* [Data excerpts]

- Opening Delimiter -

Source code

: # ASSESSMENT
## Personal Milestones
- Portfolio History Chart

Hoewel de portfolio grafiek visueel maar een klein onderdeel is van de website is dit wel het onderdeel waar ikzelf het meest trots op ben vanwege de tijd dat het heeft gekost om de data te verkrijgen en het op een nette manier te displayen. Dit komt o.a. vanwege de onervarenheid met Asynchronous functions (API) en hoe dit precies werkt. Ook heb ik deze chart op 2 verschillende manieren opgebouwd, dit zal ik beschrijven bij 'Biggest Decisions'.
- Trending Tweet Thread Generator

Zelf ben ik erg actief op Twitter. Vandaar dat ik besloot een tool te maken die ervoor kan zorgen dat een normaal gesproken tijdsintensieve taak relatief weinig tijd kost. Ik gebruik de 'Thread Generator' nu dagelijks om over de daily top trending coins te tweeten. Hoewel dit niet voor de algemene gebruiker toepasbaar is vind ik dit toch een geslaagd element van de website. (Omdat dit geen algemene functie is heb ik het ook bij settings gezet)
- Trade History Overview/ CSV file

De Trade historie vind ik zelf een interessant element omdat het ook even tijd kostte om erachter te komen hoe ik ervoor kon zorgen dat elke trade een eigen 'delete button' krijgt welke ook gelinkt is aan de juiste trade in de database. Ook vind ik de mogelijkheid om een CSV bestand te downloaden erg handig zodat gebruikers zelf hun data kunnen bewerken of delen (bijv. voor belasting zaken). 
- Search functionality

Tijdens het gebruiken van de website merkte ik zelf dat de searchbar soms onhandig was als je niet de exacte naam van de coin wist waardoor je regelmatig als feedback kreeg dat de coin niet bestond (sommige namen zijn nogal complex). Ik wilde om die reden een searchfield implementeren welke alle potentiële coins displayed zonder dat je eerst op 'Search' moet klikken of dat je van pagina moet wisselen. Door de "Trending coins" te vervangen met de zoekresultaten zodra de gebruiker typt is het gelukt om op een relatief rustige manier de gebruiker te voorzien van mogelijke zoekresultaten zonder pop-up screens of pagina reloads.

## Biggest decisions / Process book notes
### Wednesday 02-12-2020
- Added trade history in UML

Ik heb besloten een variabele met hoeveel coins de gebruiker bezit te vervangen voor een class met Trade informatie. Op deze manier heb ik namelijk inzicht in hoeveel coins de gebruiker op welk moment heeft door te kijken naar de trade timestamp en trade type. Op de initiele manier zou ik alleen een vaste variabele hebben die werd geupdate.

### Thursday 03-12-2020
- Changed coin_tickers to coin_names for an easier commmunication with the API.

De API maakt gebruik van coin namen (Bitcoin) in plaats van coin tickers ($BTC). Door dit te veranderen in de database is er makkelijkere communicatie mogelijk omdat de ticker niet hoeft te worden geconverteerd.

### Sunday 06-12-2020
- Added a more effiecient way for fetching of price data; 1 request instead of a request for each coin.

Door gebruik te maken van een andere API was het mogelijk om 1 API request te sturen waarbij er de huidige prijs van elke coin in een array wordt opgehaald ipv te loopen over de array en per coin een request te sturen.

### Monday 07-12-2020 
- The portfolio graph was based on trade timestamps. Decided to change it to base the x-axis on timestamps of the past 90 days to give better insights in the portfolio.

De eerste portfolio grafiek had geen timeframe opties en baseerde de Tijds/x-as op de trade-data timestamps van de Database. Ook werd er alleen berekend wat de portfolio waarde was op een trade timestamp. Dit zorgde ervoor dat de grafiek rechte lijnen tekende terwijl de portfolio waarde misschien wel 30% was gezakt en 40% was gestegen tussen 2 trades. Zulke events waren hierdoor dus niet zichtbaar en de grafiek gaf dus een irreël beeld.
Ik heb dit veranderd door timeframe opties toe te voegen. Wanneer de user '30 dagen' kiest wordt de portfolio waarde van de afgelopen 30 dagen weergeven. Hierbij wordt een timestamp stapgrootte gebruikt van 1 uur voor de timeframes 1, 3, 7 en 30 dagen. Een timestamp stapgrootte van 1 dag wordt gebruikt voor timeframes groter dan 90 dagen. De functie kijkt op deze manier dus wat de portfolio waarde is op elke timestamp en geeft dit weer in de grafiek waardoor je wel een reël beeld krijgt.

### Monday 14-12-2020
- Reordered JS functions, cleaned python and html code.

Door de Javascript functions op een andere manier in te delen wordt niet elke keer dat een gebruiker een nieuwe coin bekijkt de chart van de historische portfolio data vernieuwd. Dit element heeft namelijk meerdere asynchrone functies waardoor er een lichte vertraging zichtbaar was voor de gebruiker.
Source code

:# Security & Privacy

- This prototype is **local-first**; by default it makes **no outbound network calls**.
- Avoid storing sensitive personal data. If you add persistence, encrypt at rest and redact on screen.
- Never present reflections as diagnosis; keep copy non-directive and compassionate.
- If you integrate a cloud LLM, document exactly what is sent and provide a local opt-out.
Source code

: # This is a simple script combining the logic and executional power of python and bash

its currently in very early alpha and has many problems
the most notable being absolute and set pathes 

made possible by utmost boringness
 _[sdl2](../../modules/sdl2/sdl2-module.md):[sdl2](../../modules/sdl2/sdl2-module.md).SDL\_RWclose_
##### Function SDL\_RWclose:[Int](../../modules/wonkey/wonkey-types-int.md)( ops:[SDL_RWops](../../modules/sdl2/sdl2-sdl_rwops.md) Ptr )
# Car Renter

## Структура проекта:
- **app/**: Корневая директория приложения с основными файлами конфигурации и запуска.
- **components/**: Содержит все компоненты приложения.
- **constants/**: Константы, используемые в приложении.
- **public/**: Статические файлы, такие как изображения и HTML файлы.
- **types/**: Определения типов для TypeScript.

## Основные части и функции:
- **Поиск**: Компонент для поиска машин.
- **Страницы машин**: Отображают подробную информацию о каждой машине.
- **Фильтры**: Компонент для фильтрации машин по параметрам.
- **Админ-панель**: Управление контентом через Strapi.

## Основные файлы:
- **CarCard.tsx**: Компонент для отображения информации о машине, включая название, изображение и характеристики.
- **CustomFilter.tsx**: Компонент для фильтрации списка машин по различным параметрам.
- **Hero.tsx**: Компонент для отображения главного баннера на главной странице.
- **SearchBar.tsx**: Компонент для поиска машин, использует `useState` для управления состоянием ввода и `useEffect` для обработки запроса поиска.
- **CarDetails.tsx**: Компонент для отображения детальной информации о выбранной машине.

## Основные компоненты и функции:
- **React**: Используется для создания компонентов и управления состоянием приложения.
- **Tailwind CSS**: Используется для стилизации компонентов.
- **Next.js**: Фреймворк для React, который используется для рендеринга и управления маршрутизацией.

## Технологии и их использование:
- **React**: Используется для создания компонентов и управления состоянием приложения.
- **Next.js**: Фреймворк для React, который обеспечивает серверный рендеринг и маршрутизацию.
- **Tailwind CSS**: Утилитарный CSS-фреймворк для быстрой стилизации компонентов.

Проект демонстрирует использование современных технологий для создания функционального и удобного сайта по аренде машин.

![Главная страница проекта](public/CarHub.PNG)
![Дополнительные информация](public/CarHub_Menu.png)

- Closing Delimiter -
- Opening Delimiter -

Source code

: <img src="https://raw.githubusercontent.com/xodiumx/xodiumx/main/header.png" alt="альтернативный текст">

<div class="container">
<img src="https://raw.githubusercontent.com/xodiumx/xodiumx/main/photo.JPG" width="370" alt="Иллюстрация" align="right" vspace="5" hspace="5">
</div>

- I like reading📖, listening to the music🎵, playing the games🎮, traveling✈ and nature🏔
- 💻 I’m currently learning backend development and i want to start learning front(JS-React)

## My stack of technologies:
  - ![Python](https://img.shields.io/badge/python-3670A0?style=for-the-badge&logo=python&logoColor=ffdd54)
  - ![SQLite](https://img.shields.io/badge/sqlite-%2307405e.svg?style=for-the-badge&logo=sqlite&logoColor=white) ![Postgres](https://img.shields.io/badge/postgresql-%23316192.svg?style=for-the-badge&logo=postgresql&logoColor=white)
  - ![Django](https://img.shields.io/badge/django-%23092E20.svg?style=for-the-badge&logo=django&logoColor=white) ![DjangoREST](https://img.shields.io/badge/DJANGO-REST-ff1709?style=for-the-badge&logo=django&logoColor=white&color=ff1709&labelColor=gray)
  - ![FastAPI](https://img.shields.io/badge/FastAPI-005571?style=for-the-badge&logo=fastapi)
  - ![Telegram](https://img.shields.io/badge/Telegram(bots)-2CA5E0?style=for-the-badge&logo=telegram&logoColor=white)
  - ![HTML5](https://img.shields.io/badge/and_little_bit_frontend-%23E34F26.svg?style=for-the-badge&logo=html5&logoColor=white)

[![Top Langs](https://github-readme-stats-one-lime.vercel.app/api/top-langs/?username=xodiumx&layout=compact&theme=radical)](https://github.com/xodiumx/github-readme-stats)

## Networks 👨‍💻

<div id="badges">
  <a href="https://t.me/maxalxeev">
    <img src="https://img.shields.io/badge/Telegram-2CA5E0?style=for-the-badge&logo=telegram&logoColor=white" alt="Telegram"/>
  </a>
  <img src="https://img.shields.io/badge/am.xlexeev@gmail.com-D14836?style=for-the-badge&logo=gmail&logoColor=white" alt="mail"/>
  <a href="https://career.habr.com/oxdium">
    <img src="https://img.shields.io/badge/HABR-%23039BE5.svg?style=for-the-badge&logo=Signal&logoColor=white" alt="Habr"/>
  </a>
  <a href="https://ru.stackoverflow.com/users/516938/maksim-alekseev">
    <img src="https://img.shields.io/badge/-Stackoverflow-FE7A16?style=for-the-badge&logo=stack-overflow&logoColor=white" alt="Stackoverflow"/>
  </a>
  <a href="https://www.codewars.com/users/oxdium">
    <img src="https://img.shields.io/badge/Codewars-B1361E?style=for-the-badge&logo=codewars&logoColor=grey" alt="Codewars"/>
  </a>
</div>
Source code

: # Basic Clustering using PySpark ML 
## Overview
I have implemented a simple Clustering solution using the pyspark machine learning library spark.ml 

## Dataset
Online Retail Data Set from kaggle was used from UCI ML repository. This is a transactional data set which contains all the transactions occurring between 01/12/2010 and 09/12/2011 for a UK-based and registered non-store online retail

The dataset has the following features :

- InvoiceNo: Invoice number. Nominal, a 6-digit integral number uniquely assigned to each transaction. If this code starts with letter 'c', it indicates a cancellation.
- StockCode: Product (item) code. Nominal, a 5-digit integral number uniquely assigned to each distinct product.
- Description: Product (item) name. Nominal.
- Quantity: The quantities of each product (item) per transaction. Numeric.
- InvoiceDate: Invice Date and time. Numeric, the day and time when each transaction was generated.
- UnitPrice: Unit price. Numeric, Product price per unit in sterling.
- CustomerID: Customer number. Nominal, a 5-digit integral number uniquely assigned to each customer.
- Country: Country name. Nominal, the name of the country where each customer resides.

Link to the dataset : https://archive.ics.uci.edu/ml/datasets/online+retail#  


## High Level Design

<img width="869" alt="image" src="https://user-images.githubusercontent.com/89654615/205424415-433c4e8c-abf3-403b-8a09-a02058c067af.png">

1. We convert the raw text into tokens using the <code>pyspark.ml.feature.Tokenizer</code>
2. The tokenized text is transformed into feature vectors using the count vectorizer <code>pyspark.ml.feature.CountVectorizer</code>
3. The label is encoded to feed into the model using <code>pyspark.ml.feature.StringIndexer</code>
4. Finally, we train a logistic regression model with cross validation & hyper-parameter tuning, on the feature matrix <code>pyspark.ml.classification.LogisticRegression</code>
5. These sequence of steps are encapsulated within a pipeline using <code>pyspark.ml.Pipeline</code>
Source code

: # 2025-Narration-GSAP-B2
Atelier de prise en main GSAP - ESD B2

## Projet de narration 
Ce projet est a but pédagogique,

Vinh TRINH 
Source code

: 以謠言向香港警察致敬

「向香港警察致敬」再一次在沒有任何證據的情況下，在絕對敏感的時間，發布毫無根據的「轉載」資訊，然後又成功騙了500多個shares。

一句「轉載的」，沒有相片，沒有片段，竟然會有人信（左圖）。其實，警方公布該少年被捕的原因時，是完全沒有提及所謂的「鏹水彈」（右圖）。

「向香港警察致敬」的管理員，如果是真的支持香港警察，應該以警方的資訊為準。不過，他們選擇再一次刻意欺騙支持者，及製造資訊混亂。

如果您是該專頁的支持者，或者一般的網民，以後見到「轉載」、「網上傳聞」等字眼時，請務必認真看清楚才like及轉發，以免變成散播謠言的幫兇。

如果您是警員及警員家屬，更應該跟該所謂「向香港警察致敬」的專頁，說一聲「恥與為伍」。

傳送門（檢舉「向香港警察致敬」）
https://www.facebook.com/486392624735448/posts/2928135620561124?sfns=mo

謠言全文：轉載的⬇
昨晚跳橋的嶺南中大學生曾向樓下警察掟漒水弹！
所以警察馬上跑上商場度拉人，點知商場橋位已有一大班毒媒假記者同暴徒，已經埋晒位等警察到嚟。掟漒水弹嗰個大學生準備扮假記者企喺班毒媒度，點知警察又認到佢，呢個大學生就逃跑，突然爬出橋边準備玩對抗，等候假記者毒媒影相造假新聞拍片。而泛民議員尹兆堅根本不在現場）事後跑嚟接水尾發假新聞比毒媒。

- Closing Delimiter -

Your answer should consist only of the lines above between the line holding "- Avoid storing" and the line holding "- **public/**: Статические", inclusive, each transcribed exactly.

* [Output]
- Avoid storing sensitive personal data. If you add persistence, encrypt at rest and redact on screen.
- Never present reflections as diagnosis; keep copy non-directive and compassionate.
- If you integrate a cloud LLM, document exactly what is sent and provide a local opt-out.
Source code

: # This is a simple script combining the logic and executional power of python and bash

its currently in very early alpha and has many problems
the most notable being absolute and set pathes 

made possible by utmost boringness
 _[sdl2](../../modules/sdl2/sdl2-module.md):[sdl2](../../modules/sdl2/sdl2-module.md).SDL\_RWclose_
##### Function SDL\_RWclose:[Int](../../modules/wonkey/wonkey-types-int.md)( ops:[SDL_RWops](../../modules/sdl2/sdl2-sdl_rwops.md) Ptr )
# Car Renter

## Структура проекта:
- **app/**: Корневая директория приложения с основными файлами конфигурации и запуска.
- **components/**: Содержит все компоненты приложения.
- **constants/**: Константы, используемые в приложении.
- **public/**: Статические файлы, такие как изображения и HTML файлы.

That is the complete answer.